Extracted data entries
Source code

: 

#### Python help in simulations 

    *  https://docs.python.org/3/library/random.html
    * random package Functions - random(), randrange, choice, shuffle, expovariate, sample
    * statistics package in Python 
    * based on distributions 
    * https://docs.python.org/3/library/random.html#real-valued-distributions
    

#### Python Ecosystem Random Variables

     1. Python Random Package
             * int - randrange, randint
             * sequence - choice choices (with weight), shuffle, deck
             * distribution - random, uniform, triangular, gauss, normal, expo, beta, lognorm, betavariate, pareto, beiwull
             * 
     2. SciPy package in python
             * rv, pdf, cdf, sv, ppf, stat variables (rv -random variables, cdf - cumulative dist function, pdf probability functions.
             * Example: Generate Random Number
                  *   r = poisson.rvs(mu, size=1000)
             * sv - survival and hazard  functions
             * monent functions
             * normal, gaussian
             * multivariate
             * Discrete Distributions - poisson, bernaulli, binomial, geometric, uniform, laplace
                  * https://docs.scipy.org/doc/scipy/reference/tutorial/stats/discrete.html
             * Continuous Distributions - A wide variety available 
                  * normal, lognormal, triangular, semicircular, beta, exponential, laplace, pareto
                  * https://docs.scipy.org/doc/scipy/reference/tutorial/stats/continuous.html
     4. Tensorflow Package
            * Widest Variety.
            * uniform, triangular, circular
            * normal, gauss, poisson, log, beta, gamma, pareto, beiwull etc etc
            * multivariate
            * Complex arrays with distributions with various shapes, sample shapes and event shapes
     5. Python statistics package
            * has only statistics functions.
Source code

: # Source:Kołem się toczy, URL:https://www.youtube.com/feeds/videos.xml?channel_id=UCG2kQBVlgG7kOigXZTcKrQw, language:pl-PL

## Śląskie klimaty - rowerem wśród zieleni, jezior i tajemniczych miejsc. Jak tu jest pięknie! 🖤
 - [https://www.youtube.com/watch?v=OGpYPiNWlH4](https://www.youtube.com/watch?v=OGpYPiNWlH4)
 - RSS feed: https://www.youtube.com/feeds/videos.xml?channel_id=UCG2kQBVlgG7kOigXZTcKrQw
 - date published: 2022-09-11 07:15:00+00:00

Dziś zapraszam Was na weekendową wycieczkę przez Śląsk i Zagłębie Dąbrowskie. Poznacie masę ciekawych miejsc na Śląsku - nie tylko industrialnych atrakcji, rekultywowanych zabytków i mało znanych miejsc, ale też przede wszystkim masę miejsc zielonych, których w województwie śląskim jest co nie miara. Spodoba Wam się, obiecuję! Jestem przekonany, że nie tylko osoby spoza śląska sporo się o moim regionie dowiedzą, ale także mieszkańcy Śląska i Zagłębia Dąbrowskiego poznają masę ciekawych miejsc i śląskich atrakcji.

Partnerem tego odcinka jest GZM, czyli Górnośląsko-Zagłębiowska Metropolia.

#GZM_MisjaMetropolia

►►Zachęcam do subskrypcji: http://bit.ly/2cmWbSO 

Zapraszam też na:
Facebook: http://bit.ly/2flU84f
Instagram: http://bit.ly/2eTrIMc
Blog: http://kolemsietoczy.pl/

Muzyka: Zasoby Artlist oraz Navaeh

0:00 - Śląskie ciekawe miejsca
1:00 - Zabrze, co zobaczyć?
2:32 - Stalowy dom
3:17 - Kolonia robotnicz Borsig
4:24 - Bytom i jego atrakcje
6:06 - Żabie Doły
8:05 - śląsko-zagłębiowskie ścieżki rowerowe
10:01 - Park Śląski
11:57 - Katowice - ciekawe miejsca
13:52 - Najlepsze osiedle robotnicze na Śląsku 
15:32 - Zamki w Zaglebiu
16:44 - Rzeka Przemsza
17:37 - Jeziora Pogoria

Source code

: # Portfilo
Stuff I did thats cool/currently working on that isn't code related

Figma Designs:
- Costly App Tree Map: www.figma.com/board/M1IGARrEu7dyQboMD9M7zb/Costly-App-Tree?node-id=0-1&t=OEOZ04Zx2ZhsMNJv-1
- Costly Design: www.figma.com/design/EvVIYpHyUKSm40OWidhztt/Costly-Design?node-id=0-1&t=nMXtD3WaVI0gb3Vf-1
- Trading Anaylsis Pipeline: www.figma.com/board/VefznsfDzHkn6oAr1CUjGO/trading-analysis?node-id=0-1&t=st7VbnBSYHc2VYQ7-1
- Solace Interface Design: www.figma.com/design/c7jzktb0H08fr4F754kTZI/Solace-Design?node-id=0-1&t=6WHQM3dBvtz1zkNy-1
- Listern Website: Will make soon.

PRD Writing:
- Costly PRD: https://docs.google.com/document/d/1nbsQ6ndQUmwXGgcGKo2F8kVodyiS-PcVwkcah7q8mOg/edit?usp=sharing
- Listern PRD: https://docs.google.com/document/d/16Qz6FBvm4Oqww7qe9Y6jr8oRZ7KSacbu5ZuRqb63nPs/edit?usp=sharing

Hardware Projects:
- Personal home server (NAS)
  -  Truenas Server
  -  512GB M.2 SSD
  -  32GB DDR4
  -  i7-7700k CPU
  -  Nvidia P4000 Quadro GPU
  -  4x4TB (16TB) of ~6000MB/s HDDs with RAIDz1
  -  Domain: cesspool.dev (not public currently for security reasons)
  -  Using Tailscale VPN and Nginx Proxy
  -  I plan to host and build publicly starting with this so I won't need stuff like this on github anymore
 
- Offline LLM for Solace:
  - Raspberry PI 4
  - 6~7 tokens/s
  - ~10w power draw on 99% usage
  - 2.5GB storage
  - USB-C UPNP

* [TASK BRIEF]
Above are the records; set each one down word for word.

* [TASK SOLUTION]
Source code

: 

#### Python help in simulations 

    *  https://docs.python.org/3/library/random.html
    * random package Functions - random(), randrange, choice, shuffle, expovariate, sample
    * statistics package in Python 
    * based on distributions 
    * https://docs.python.org/3/library/random.html#real-valued-distributions
    

#### Python Ecosystem Random Variables

     1. Python Random Package
             * int - randrange, randint
             * sequence - choice choices (with weight), shuffle, deck
             * distribution - random, uniform, triangular, gauss, normal, expo, beta, lognorm, betavariate, pareto, beiwull
             * 
     2. SciPy package in python
             * rv, pdf, cdf, sv, ppf, stat variables (rv -random variables, cdf - cumulative dist function, pdf probability functions.
             * Example: Generate Random Number
                  *   r = poisson.rvs(mu, size=1000)
             * sv - survival and hazard  functions
             * monent functions
             * normal, gaussian
             * multivariate
             * Discrete Distributions - poisson, bernaulli, binomial, geometric, uniform, laplace
                  * https://docs.scipy.org/doc/scipy/reference/tutorial/stats/discrete.html
             * Continuous Distributions - A wide variety available 
                  * normal, lognormal, triangular, semicircular, beta, exponential, laplace, pareto
                  * https://docs.scipy.org/doc/scipy/reference/tutorial/stats/continuous.html
     4. Tensorflow Package
            * Widest Variety.
            * uniform, triangular, circular
            * normal, gauss, poisson, log, beta, gamma, pareto, beiwull etc etc
            * multivariate
            * Complex arrays with distributions with various shapes, sample shapes and event shapes
     5. Python statistics package
            * has only statistics functions.
Source code

: # Source:Kołem się toczy, URL:https://www.youtube.com/feeds/videos.xml?channel_id=UCG2kQBVlgG7kOigXZTcKrQw, language:pl-PL

## Śląskie klimaty - rowerem wśród zieleni, jezior i tajemniczych miejsc. Jak tu jest pięknie! 🖤
 - [https://www.youtube.com/watch?v=OGpYPiNWlH4](https://www.youtube.com/watch?v=OGpYPiNWlH4)
 - RSS feed: https://www.youtube.com/feeds/videos.xml?channel_id=UCG2kQBVlgG7kOigXZTcKrQw
 - date published: 2022-09-11 07:15:00+00:00

Dziś zapraszam Was na weekendową wycieczkę przez Śląsk i Zagłębie Dąbrowskie. Poznacie masę ciekawych miejsc na Śląsku - nie tylko industrialnych atrakcji, rekultywowanych zabytków i mało znanych miejsc, ale też przede wszystkim masę miejsc zielonych, których w województwie śląskim jest co nie miara. Spodoba Wam się, obiecuję! Jestem przekonany, że nie tylko osoby spoza śląska sporo się o moim regionie dowiedzą, ale także mieszkańcy Śląska i Zagłębia Dąbrowskiego poznają masę ciekawych miejsc i śląskich atrakcji.

Partnerem tego odcinka jest GZM, czyli Górnośląsko-Zagłębiowska Metropolia.

#GZM_MisjaMetropolia

►►Zachęcam do subskrypcji: http://bit.ly/2cmWbSO 

Zapraszam też na:
Facebook: http://bit.ly/2flU84f
Instagram: http://bit.ly/2eTrIMc
Blog: http://kolemsietoczy.pl/

Muzyka: Zasoby Artlist oraz Navaeh

0:00 - Śląskie ciekawe miejsca
1:00 - Zabrze, co zobaczyć?
2:32 - Stalowy dom
3:17 - Kolonia robotnicz Borsig
4:24 - Bytom i jego atrakcje
6:06 - Żabie Doły
8:05 - śląsko-zagłębiowskie ścieżki rowerowe
10:01 - Park Śląski
11:57 - Katowice - ciekawe miejsca
13:52 - Najlepsze osiedle robotnicze na Śląsku 
15:32 - Zamki w Zaglebiu
16:44 - Rzeka Przemsza
17:37 - Jeziora Pogoria

Source code

: # Portfilo
Stuff I did thats cool/currently working on that isn't code related

Figma Designs:
- Costly App Tree Map: www.figma.com/board/M1IGARrEu7dyQboMD9M7zb/Costly-App-Tree?node-id=0-1&t=OEOZ04Zx2ZhsMNJv-1
- Costly Design: www.figma.com/design/EvVIYpHyUKSm40OWidhztt/Costly-Design?node-id=0-1&t=nMXtD3WaVI0gb3Vf-1
- Trading Anaylsis Pipeline: www.figma.com/board/VefznsfDzHkn6oAr1CUjGO/trading-analysis?node-id=0-1&t=st7VbnBSYHc2VYQ7-1
- Solace Interface Design: www.figma.com/design/c7jzktb0H08fr4F754kTZI/Solace-Design?node-id=0-1&t=6WHQM3dBvtz1zkNy-1
- Listern Website: Will make soon.

PRD Writing:
- Costly PRD: https://docs.google.com/document/d/1nbsQ6ndQUmwXGgcGKo2F8kVodyiS-PcVwkcah7q8mOg/edit?usp=sharing
- Listern PRD: https://docs.google.com/document/d/16Qz6FBvm4Oqww7qe9Y6jr8oRZ7KSacbu5ZuRqb63nPs/edit?usp=sharing

Hardware Projects:
- Personal home server (NAS)
  -  Truenas Server
  -  512GB M.2 SSD
  -  32GB DDR4
  -  i7-7700k CPU
  -  Nvidia P4000 Quadro GPU
  -  4x4TB (16TB) of ~6000MB/s HDDs with RAIDz1
  -  Domain: cesspool.dev (not public currently for security reasons)
  -  Using Tailscale VPN and Nginx Proxy
  -  I plan to host and build publicly starting with this so I won't need stuff like this on github anymore
 
- Offline LLM for Solace:
  - Raspberry PI 4
  - 6~7 tokens/s
  - ~10w power draw on 99% usage
  - 2.5GB storage
  - USB-C UPNP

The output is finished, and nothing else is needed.